Pacific Basin pulls plug on secondhand acquisitions
The Hong Kong-based owner of small to mid-sized bulkers has put a halt to any secondhand sales and purchase deals as it expects weak spot rates to negatively impact its second quarter earnings
HONG KONG-based small to medium-sized dry bulk vessel Pacific Basin Shipping, has decided to cease any secondhand bulker purchases and reduce its exposure to long term charters due to coronavirus pandemic.
“In light of the current unprecedented market uncertainty and out of caution, we are now pausing our strategy of growing our owned fleet with larger, high-quality secondhand acquisitions, unless we find particularly compelling opportunities,” chief executive Mats Berglund said in the company's first quarter trading update.
The company took delivery of three modern secondhand vessels – one handysize and two supramaxes – during the quarter which it agreed to purchase in 2019.
It now has 117 ships in its owned fleet compared with 34 ships in 2012. Including chartered ships, it had an average of 205 ships on the water in the first quarter.
The time charter equivalent earnings for its handysize vessels fell 12% to $8,020 per day in the first quarter as compared to the same period a year ago, while the supramax fleet generated $11,310 per day, a 9% increase as compared to the year-earlier period.
“Our first quarter 2020 vessel earnings held up well despite a weak Chinese New Year period, including the negative effects that COVID-19 containment measures have had, initially on China in the first quarter and thereafter on many other countries,” the company said.
“Although we had a few logistical delays, our ships continued to trade largely as normal in the first quarter, partly due to the delayed impact of COVID-19 containment measures on the freight market, but also because we benefited from the relative resilience of global shipments of agricultural products, construction materials and other minor bulks.”

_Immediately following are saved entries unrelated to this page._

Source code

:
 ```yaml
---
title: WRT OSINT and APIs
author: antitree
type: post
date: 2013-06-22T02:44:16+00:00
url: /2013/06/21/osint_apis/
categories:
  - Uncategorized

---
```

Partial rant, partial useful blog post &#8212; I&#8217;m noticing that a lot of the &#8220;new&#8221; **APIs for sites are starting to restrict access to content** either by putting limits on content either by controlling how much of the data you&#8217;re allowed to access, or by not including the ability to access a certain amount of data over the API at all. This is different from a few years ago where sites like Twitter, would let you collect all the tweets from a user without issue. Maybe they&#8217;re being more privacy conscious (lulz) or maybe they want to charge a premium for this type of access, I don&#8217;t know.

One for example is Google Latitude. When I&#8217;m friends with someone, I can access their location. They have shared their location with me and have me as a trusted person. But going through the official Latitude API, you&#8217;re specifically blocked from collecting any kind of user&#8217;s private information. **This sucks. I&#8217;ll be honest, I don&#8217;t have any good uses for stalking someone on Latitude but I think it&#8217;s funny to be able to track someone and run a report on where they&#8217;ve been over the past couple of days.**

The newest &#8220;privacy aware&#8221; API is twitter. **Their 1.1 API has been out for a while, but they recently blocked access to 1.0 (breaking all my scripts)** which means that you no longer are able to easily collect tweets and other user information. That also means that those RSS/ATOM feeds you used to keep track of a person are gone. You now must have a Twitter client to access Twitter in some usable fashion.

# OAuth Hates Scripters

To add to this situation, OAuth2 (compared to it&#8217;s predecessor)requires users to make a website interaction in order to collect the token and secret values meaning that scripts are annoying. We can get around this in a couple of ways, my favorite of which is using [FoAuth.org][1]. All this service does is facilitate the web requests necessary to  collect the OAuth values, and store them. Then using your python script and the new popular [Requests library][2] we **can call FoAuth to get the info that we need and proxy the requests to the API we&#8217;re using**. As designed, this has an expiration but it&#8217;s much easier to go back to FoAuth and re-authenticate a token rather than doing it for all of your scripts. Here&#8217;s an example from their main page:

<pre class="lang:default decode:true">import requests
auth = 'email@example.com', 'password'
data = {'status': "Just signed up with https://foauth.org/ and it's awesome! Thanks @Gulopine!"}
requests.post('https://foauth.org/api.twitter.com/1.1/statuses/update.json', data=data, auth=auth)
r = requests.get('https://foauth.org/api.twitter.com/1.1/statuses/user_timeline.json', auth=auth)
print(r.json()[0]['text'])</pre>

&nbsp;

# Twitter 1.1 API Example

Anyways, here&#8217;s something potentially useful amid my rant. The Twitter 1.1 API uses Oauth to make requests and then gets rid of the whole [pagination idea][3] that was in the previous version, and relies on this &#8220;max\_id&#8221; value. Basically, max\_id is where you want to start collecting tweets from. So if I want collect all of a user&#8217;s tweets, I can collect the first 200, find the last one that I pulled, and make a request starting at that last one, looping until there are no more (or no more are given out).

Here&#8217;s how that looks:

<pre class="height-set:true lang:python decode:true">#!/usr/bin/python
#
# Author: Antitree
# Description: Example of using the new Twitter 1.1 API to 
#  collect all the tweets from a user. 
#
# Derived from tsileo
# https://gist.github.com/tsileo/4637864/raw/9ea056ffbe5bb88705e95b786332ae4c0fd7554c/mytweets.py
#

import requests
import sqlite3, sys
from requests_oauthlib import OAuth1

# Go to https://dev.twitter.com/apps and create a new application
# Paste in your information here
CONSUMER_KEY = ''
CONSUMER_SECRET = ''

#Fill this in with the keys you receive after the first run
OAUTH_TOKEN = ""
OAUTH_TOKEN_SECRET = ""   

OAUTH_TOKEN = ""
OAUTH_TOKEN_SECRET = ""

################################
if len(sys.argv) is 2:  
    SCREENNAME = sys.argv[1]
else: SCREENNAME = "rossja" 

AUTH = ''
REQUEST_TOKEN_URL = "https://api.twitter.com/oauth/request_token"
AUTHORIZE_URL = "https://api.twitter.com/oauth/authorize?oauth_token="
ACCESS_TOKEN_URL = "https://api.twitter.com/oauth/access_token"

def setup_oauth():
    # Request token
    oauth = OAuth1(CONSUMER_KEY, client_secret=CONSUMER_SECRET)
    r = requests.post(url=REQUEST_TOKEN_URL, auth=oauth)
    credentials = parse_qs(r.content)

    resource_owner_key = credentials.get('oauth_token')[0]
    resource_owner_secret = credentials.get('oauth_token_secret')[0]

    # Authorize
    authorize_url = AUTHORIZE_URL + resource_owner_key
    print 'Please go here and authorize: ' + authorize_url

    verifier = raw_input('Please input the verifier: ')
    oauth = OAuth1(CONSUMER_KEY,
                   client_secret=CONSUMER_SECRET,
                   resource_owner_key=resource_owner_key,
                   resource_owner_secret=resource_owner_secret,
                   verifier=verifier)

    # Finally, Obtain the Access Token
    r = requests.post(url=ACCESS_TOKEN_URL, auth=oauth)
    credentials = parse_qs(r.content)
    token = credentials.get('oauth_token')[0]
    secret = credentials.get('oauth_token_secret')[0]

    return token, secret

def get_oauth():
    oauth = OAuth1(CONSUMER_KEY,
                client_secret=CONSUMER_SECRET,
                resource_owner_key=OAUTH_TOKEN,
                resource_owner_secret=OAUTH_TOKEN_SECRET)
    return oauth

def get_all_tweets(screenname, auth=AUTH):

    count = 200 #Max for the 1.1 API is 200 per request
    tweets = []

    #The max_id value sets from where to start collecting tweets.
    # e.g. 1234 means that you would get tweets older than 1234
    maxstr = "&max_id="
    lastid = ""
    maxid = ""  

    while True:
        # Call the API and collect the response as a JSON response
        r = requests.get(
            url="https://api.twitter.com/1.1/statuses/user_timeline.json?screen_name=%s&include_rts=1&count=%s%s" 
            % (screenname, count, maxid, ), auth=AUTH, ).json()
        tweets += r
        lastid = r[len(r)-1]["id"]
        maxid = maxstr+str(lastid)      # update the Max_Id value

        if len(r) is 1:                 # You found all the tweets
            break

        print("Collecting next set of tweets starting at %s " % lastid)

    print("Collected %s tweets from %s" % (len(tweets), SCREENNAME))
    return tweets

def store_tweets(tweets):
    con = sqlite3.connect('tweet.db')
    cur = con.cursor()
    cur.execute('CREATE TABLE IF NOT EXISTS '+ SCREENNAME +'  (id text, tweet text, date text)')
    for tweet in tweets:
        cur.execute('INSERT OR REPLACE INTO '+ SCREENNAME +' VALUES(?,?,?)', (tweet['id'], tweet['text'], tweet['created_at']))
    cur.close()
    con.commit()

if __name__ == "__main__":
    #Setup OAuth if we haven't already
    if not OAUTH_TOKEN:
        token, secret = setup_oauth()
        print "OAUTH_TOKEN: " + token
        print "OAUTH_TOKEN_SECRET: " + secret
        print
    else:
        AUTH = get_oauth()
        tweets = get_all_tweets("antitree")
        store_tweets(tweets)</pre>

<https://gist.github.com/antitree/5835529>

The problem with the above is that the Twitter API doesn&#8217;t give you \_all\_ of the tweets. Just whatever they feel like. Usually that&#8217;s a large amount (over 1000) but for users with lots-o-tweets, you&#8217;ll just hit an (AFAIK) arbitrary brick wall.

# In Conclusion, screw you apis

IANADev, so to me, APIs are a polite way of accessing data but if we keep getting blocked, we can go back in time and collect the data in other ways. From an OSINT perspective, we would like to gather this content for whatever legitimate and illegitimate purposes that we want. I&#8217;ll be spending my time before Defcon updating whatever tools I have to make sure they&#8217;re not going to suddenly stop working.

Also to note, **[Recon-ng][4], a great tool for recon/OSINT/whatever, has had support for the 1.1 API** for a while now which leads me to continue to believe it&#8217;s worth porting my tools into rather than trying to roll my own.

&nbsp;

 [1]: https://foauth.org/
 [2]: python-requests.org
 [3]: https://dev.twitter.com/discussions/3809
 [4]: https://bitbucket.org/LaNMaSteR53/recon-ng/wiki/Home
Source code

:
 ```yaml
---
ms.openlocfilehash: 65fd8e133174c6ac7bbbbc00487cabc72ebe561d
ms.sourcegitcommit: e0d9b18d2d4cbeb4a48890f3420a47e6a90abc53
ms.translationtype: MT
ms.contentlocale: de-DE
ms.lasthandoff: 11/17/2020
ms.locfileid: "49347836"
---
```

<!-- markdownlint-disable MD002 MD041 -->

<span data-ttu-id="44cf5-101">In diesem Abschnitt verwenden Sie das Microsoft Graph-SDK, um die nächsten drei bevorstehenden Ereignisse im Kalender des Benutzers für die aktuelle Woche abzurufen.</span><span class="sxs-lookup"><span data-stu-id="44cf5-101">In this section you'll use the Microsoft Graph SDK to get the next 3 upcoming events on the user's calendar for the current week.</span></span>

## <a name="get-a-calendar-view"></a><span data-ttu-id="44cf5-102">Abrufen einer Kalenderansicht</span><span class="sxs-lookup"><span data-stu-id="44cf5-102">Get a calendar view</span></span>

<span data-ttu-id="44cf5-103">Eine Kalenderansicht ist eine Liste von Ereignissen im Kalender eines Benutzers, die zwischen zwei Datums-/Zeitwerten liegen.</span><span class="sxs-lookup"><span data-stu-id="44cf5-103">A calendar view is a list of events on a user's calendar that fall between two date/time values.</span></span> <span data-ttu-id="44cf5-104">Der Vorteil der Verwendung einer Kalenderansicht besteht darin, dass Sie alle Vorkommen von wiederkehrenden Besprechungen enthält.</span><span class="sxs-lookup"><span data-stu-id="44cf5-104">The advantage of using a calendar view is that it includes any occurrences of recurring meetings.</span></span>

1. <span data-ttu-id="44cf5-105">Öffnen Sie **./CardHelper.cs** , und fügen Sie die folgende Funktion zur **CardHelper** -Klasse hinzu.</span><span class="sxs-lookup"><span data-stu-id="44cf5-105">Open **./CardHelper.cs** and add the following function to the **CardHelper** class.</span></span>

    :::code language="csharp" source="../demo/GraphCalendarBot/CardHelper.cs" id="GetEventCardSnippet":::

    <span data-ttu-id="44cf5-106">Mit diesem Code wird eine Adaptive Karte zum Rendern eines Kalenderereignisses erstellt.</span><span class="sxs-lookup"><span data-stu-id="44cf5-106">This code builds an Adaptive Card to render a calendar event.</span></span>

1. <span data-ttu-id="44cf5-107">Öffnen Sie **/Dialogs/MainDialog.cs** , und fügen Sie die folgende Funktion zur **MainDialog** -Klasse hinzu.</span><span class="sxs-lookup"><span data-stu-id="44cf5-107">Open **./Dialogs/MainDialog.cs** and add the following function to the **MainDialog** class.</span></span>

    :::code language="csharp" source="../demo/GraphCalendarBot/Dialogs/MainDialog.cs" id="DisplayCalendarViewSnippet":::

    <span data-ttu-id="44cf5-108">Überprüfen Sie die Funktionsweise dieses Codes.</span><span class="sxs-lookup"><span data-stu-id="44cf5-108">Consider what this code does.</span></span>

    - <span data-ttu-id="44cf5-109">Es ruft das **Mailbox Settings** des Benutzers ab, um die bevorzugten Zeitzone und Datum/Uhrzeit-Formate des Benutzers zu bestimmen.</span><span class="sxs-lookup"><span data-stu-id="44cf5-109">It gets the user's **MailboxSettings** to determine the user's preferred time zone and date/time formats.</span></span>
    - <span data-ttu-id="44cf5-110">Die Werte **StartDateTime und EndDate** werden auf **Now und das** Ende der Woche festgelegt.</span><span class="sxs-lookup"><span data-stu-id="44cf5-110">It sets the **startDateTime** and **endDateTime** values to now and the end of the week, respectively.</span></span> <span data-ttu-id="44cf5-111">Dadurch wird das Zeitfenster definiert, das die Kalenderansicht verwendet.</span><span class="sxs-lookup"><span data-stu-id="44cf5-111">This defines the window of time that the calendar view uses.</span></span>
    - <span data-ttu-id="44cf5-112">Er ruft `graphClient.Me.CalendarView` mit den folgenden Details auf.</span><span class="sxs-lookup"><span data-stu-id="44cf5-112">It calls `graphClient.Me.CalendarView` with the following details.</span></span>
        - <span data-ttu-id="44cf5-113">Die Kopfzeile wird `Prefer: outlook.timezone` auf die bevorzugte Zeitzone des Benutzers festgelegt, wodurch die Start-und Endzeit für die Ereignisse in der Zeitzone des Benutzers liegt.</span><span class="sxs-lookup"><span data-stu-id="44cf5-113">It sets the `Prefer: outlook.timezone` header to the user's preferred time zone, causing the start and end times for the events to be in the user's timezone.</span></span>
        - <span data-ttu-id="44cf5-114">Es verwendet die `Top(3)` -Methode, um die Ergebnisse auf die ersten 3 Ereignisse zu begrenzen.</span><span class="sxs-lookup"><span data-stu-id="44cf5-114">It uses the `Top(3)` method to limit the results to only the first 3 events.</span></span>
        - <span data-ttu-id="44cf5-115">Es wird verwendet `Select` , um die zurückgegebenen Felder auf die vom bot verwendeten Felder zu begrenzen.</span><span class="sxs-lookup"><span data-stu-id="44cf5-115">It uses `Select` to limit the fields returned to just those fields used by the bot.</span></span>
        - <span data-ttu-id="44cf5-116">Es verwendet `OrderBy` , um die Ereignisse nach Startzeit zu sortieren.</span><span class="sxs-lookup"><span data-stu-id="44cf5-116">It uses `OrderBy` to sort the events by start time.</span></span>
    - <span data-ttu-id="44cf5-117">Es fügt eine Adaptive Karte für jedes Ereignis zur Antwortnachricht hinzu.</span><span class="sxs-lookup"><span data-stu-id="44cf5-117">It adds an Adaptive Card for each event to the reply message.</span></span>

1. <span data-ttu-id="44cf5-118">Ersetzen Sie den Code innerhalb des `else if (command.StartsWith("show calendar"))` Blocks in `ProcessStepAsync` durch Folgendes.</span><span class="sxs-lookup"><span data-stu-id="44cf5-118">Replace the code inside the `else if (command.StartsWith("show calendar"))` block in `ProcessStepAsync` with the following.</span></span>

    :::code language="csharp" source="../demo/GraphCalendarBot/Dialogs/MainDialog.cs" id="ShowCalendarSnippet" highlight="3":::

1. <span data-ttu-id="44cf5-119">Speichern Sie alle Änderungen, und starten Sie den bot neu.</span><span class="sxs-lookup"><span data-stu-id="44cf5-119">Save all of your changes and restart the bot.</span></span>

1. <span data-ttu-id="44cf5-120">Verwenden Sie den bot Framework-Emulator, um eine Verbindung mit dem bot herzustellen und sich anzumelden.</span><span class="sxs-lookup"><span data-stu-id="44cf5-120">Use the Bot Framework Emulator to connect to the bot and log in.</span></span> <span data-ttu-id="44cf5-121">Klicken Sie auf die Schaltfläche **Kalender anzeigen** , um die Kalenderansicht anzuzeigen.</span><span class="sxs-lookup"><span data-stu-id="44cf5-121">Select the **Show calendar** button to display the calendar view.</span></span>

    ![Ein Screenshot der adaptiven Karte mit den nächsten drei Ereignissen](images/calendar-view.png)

It noted that the recently implemented International Maritime Organisation’s 2020 regulations drove higher fuel prices and slower optimal vessel operating speeds early in the quarter, which reduced shipping supply and also mitigated market weakness.
Coronavirus impact
Mr Berglund said he expects that the effects of coronavirus containment measures and current weak spot market rates will negatively affect Pacific Basin’s second quarter earnings.
However, the company expects a rebound in economic activity and dry bulk trade flows in due course, once the global outbreak recedes, containment measures are eased, and significant stimulus is implemented.
“We expect grain and agricultural product trade flows to be the least impacted by the outbreak, as demand for food and animal feed are less affected by economic shocks,” he said.
“However, shipments of construction materials such as steel products, cement, logs and bauxite will be impacted by reductions in GDP, and coal shipments are also expected to suffer from lower energy consumption and competition from cheap oil and gas.”
“There will be further negative impacts on dry bulk freight rates and logistics as more shutdowns happen around the world.”
“Eventually, however, we expect to see stimulus activity driving a rebound and stronger rates once the global outbreak is contained.”